Sorry for the delay in responding to comments, I've been trying to get the subsequent changes that use for SPIR-V polished.

The implementation looks reasonable. In terms of design, I basically have the same concern as everyone else: Hardcoding the layout to ptr seems pretty dubious. The suggestion to specify the layout type as a parameter seems pretty sensible.

As pointed out, specifying an underlying type isn't necessarily feasible.

I couldn't find where this has been pointed out, could you please link me to it? I don't really get why it wouldn't be feasible, given that your current proposal effectively already does it, just with a hardcoded ptr type.

But I could add optional type properties that would include size and alignment to start with (and have those default to sizeof(ptr) and size, respectively)--how does that sound?

That would be fine as well, though probably harder to implement.

Here's a random thought: what if the types are parameterized using metadata instead of ints?

I was originally going to suggest to parameterize them by Constants. But then I realized that this would add a cyclic dependency between values and types. Currently values only use types, but not the other way around. It's probably possible to support this, but it seems like a very large complication that's unlikely to be justified. The same concern holds for metadata (probably to an even larger degree).

nhaehnle added a comment.EditedOct 17 2022, 2:27 AM

Here's a random thought: what if the types are parameterized using metadata instead of ints?

I was originally going to suggest to parameterize them by Constants. But then I realized that this would add a cyclic dependency between values and types. Currently values only use types, but not the other way around. It's probably possible to support this, but it seems like a very large complication that's unlikely to be justified. The same concern holds for metadata (probably to an even larger degree).
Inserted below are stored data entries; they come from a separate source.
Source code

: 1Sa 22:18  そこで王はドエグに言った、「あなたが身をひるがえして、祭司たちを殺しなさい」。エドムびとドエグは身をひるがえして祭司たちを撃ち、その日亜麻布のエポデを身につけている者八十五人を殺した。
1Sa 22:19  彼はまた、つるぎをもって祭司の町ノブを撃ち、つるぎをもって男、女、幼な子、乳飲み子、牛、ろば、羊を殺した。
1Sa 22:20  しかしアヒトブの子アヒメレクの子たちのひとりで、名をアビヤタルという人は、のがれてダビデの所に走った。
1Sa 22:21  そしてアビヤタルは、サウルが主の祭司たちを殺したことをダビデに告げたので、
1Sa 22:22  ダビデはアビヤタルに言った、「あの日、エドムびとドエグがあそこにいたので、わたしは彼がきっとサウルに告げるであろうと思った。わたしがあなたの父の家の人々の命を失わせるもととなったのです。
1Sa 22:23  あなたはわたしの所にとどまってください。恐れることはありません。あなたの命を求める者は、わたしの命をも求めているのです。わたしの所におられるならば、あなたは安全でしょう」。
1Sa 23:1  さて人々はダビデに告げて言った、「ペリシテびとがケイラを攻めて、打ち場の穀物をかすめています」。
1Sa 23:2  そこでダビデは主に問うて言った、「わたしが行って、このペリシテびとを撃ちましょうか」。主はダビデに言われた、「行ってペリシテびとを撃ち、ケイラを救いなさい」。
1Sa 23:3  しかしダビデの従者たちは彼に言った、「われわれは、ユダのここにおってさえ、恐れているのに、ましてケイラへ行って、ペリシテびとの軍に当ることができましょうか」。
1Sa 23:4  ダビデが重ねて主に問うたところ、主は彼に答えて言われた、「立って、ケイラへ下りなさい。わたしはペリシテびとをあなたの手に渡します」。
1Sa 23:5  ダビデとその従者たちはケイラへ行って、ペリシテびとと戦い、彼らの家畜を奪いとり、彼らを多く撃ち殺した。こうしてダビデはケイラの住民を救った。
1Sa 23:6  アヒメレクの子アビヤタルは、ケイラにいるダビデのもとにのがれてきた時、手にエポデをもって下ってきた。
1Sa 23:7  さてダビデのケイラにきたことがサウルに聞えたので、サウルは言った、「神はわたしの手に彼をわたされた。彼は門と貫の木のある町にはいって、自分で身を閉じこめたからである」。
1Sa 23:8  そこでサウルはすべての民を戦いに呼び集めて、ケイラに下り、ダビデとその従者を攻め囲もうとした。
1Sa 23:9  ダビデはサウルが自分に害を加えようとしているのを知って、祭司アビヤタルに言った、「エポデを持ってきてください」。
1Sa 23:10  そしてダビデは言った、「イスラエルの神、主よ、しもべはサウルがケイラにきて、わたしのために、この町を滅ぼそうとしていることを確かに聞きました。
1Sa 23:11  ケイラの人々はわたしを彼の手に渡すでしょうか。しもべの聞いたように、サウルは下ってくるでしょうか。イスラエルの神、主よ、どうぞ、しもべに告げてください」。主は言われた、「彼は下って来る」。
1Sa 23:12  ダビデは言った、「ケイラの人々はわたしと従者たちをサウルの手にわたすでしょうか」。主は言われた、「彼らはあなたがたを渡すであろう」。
Yeah, that's a fair point.

Fix some of the nits.

This does not address the name concerns or size/align/underlying type concerns
yet.

jcranmer-intel marked 4 inline comments as done.Oct 17 2022, 8:54 AM

I couldn't find where this has been pointed out, could you please link me to it? I don't really get why it wouldn't be feasible, given that your current proposal effectively already does it, just with a hardcoded ptr type.

https://discourse.llvm.org/t/rfc-adding-opaque-types-to-llvm-ir/65326/10 was what I was thinking of, but looking back, it's not as thorough as I thought it was.

The broad issue with opaque types in general is that there's not necessarily an underlying type. For SPIR-V, it's the case that these types almost always [1] ultimately lower into a ptr (of some address space) or a i32 type (or i32-stored-as-a-ptr), so pretending that these types are ptr is a viable strategy--indeed, this is what the current SPIR-V target lowering does. I don't know @asb's WASM use case very well, but I imagine treating opaque types as a ptr in a trenchcoat would similarly ultimately work correctly.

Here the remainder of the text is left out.